CSV – data format picker
This is a quality-of-life improvement for when working with the CSV import and dealing with date formats. Date formats are hard to remember, so we’ve now added a feature that lets you select from a list of the most commonly used date formats in CSV files. (You can still use custom formats as well).

JsonDataReader / Get JSON DataReader action
The JsonDataReader has received the following improvements:
- Schema mappings can now be added in random order. In previous versions, you had to define field mappings in the order they appeared in the source JSON document. You can now map fields in any order.
- Handles auto conversion to string for numeric properties that are schema mapped as strings. This issue was related to data type auto detection, where fields would get auto detected to be numeric early in the JSON document, but then switched to string later in the data set. You could typically get this issue when integrating with loosely typed ERP system APIs.
- When data conversion fails for a field, the field name is now included in the error message. This makes it easier to debug data flows that processes JSON documents.
Read more about Get JSON DataReader here.
Read more about the JsonDataReader API here.
Flow trigger – support for default data
The Flow trigger now has support for defining a default data payload. Defining default data serves two main purposes:
- Simplify development by defining the test data to use during development.
- Define the default data to use if the caller Flow does not provide any data as input. Note that you should only do this if this behavior is intended. If null is a valid input, then remove the default data when development / testing is done.
The Default data definition must be a valid JSON value, meaning it can be a primitive type such as a string or number, or a complex JSON object.

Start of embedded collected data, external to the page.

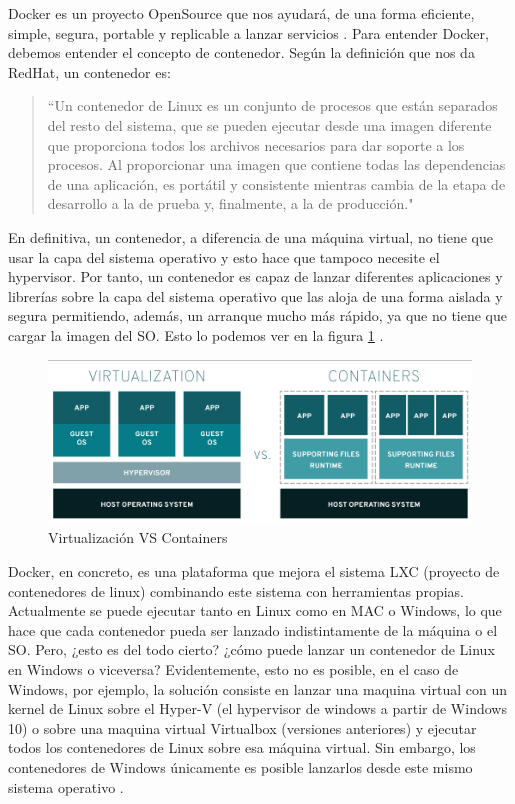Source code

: Docker es un proyecto OpenSource que nos ayudará, de una forma eficiente, simple, segura, portable y replicable a lanzar servicios \cite{Dck-5} \cite{Dck-6}. Para entender Docker, debemos entender el concepto de contenedor. Según la definición que nos da RedHat, un contenedor es:\par
\begin{quote}

\small ``Un contenedor de Linux es un conjunto de procesos que están separados del resto del sistema, que se pueden ejecutar desde una imagen diferente que proporciona todos los archivos necesarios para dar soporte a los procesos. Al proporcionar una imagen que contiene todas las dependencias de una aplicación, es portátil y consistente mientras cambia de la etapa de desarrollo a la de prueba y, finalmente, a la de producción."\cite{Dck-7}\par

\end{quote}
En definitiva, un contenedor, a diferencia de una máquina virtual, no tiene que usar la capa del sistema operativo y esto hace que tampoco necesite el hypervisor. Por tanto, un contenedor es capaz de lanzar diferentes aplicaciones y librerías sobre la capa del sistema operativo que las aloja de una forma aislada y segura permitiendo, además, un arranque mucho más rápido, ya que no tiene que cargar la imagen del SO. Esto lo podemos ver en la figura \ref{dock-1} \cite{Dck-7}.\par

\begin{figure}[htp]
\centering
\includegraphics[scale=0.45]{Imagenes/dockervsvm1.png}
\caption{Virtualización VS Containers}
\label{dock-1}
\end{figure}

Docker, en concreto, es una plataforma que mejora el sistema LXC (proyecto de contenedores de linux) combinando este sistema con herramientas propias. Actualmente se puede ejecutar tanto en Linux como en MAC o Windows, lo que hace que cada contenedor pueda ser lanzado indistintamente de la máquina o el SO. Pero, ¿esto es del todo cierto? ¿cómo puede lanzar un contenedor de Linux en Windows o viceversa? Evidentemente, esto no es posible, en el caso de Windows, por ejemplo, la solución consiste en lanzar una maquina virtual con un kernel de Linux sobre el Hyper-V (el hypervisor de windows a partir de Windows 10) o sobre una maquina virtual Virtualbox (versiones anteriores) y ejecutar todos los contenedores de Linux sobre esa máquina virtual. Sin embargo, los contenedores de Windows únicamente es posible lanzarlos desde este mismo sistema operativo \cite{Dck-10}. \par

Run Flow (nested execution) – streaming support
Nested execution now supports streaming data from the callee to the caller Flow. This means that the caller Flow can start processing data as it becomes available, instead of having to wait until the callee Flow has finished processing the entire request.
Run Flow (nested execution) – support for running Flows in other Workspaces
You can now run Flows in other Workspaces when using the Run Flow action. You can either specify the Workspace (and Flow) to run explicitly, or use parameterize both properties.

Log.AsILogger() – API for logging from extension libraries
When developing extension libraries to Flow (such as the Financials library), being able to write messages to the Flow log from within the library is often useful. These types of messages can range from debug messages used during development, to user-intended messages that describes what the library actually does. Providing insights into what mathematical or financial models does, and which parameters are used, makes the outcomes understandable and easier to interpret, evaluate, and trust.

That’s all for now!
May your summer be filled with joyful automation!